Share
March 19, 2020 11:15 AM, EDT

Tesla to Slash Workers Showing Up at Fremont Plant By Three-Quarters

The view from outside the Tesla plant in Fremont, Calif., in early 2016.The view from outside the Tesla plant in Fremont, Calif., in early 2016. (LiPo Ching/Bay Area News Group)

[Stay on top of transportation news: Get TTNews in your inbox.]

Tesla, the Bay Area’s largest manufacturer, has greatly reduced the number of workers coming to its Fremont, Calif., assembly plant, though it’s not clear if the cutbacks put it in full compliance with health orders Alameda County and five other Bay Area counties imposed March 16 to stem the spread of the coronavirus.

Of Tesla’s 10,000-person workforce at the Fremont factory, roughly three-quarters are not showing up to work after the company said workers could take paid time off if they were ill or had concerns over the coronavirus.
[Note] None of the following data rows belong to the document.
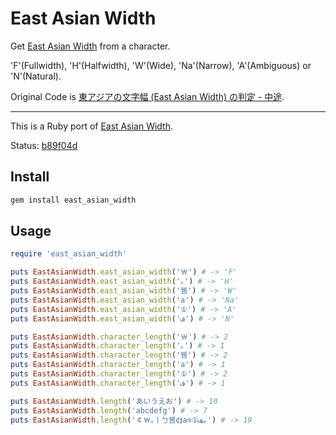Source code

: # East Asian Width

Get [East Asian Width](http://www.unicode.org/reports/tr11/) from a character.

'F'(Fullwidth), 'H'(Halfwidth), 'W'(Wide), 'Na'(Narrow), 'A'(Ambiguous) or 'N'(Natural).

Original Code is [東アジアの文字幅 (East Asian Width) の判定 - 中途](http://d.hatena.ne.jp/takenspc/20111126#1322252878).

---

This is a Ruby port of [East Asian Width](https://github.com/komagata/eastasianwidth).

Status: [b89f04d](https://github.com/komagata/eastasianwidth/commit/b89f04d44dc786885615e94cd6e2ba1ef7866fa4)

## Install

```sh
gem install east_asian_width
```

## Usage

```ruby
require 'east_asian_width'

puts EastAsianWidth.east_asian_width('￦') # -> 'F'
puts EastAsianWidth.east_asian_width('｡') # -> 'H'
puts EastAsianWidth.east_asian_width('뀀') # -> 'W'
puts EastAsianWidth.east_asian_width('a') # -> 'Na'
puts EastAsianWidth.east_asian_width('①') # -> 'A'
puts EastAsianWidth.east_asian_width('ف') # -> 'N'

puts EastAsianWidth.character_length('￦') # -> 2
puts EastAsianWidth.character_length('｡') # -> 1
puts EastAsianWidth.character_length('뀀') # -> 2
puts EastAsianWidth.character_length('a') # -> 1
puts EastAsianWidth.character_length('①') # -> 2
puts EastAsianWidth.character_length('ف') # -> 1

puts EastAsianWidth.length('あいうえお') # -> 10
puts EastAsianWidth.length('abcdefg') # -> 7
puts EastAsianWidth.length('￠￦｡ￜㄅ뀀¢⟭a⊙①بف') # -> 19
```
Sgt. Ray Kelly, a spokesman for the Alameda County Sheriff’s Department, said that he has been in talks with the company throughout the day and that the situation was not fully resolved.

“We still need to get to minimum basic operations for the car production,” Kelly said. The county order allows nonessential businesses to continue in limited operations to preserve their businesses.

Kelly said it was unclear if the company would continue to make cars at the factory while the order, issued by the county health department, was in effect.

The announcement came after the company appeared to defy a government order to shut down. Many employees were told March 18 to come to work at the electric-car factory.

An email sent to employees told some groups to come to the Fremont plant, while others were advised to work from home.

The company’s instructions, obtained by The Chronicle, came after the county sheriff announced Tuesday that the plant was not considered an essential business and must shut down.

Essential businesses like grocery stores and pharmacies may stay open under the shelter-in-place orders, which took effect at 12:01 a.m. March 17.

There is no broad exception for automakers or other manufacturers under the order. Businesses deemed nonessential can continue to perform the “minimum necessary activities to maintain the value of the business’s inventory, ensure security, process payroll and employee benefits, or for related functions,” as well as the “minimum necessary activities to facilitate employees of the business being able to continue to work remotely from their residences.”

GM, Ford and Fiat Chrysler are closing plants outside California, the Associated Press reported March 18.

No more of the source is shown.